# Spearfishing Questions



## polar21

How do you guys attach your stringer to yourself?

How do you attach your speargun to yourself? I see when alot of people shoot fish it looks like they just drop the speargun and pull the fish in and put it on the stringer. 

This will be my first time spearfishing so I am a complete FNG...


----------



## DreamWeaver21

I attach the stringer to a D ring on my BC with a brass snap hook. I don't attach the spear gun. The gun floats but the spear sinks. When I shoot something I let go of the gun but hold the line and the gun just floats up out of the way while getting the fish on the stringer. It can be quite a bear getting the spear out of the fish.

Get the fish on the stringer first and then get the spear out.

Also, depending on the shot it can be better to swim to the fish instead of trying to pull the fish to you . When you try and pull the fish to you, you can pull the spear out and lose the fish. Another tip, when you shoot something and the spear is through the fish, grab the spear past where it went through the fish so that the tip can't come back through until you have the fish on the stringer.


----------



## buckeye83

Make sure you are very proficient in reloading your gun. You can easily waste bottom time trying to figure it out. I learned the hard way!


----------



## jamesw21

Wirelessly posted

Where you going for the first time?


----------



## coolbluestreak

I use a setup from ocean rhino (I think), I came with super heavy mono, a couple crimps and a clip. It works pretty good and you can kind of set the length of the setup before you crimp it, that way it's not too long or short. 

Btw, not all guns float. Even a wood gun doesn't float until the shaft is out of it.


----------



## polar21

I dont know where we are going yet, just depends on the seas and how much time we have that day. 

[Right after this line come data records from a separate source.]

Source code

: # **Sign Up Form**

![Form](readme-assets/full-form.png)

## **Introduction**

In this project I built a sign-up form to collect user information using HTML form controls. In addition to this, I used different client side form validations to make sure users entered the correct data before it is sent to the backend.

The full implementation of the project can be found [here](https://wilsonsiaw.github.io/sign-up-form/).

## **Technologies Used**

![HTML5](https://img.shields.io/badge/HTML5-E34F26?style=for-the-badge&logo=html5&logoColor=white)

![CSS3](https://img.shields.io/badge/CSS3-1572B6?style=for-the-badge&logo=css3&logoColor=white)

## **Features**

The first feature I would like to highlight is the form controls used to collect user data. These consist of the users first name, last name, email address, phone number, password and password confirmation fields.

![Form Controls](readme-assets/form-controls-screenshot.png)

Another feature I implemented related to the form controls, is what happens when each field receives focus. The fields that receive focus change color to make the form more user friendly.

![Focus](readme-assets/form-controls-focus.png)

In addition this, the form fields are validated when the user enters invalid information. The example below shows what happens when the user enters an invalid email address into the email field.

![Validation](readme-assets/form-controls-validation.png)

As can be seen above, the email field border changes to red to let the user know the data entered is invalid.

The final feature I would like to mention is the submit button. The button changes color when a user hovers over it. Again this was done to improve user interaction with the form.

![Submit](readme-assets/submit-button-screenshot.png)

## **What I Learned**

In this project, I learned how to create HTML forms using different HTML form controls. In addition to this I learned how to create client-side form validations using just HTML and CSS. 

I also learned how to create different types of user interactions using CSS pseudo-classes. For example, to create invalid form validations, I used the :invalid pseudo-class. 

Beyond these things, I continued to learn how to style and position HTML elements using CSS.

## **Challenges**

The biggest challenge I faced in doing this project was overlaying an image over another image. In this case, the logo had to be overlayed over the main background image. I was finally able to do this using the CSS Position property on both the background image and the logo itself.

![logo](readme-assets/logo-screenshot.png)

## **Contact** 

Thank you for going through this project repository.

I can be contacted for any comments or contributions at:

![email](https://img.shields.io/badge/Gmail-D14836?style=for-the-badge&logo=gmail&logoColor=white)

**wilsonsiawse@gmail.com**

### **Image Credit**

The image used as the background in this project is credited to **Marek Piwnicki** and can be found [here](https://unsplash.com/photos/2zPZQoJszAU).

Thanks for all the suggestions everyone. I have a wood gun so I dont know if it floats or not.


----------



## sniper

I have my stringer connected right to my bc, one of the lower clips so the fish isn't in my face while on the stringer. I clip my gun to myself too with a coated 7 strand, crimps and a clip. I figure if I ever get into a bind I can easily enough cut the shock cord with my knife.


----------



## coolbluestreak

I was in the boat last night so I took a picture for ya.


----------



## Mattatoar

Stringer is clipped to weight belt on two points to keep it tight on my body and not get hung up when I'm slithering through a wreck or over rocks. I carry some parachute cord in a loop to hang it below my belt when I am hunting off the bottom. This lessens the chance that Mr Toothy will mistake my andomen for bleeding mass of lunch before I know he's around.

Keep a mesh bag in a pocket for bugs or odd stuff you find like reels, weights, jigs, watches. wallets... all things I have found.

Gun; mount a spare shaft to make it negative (sink) all the time and give you a back up in case the shock cord has an issue, you are in a target rich zone, or something weird happens like the spear point of your primary gets lodged in a big cobia or AJ skull... something will happen sooner or later and spares are a good thing when you are at 120 feet on your last tank.

I'd rather NEVER have my gun float away..... again.

BC: clips, double ended brass one.... everywhere!!! Cheap at feed/horse tackle places like Tractor Supply.


----------



## markhsaltz

Be careful about clipping gun to you . It has pros and cons...Pro, you can use both hands to work with fish. 
Con and this is a big one... Unless you have lots of experience, will power, luck if you get lucky and shoot a decent size fish it will drag you down and or thru things that can cause harm and even death. I know ALOT of people do it here but that doesn't make it right. The best time to clip gun to you is when you are using a riding rig.. Goodluck, becareful have fun but be informed...


----------



## Dragonfire21281

*Riding rig*



markhsaltz said:


> Be careful about clipping gun to you . It has pros and cons...Pro, you can use both hands to work with fish.
> Con and this is a big one... Unless you have lots of experience, will power, luck if you get lucky and shoot a decent size fish it will drag you down and or thru things that can cause harm and even death. I know ALOT of people do it here but that doesn't make it right. The best time to clip gun to you is when you are using a riding rig.. Goodluck, becareful have fun but be informed...


 
+1 for a riding Rig:thumbsup:


----------



## coolbluestreak

coolbluestreak said:


> I was in the boat last night so I took a picture for ya.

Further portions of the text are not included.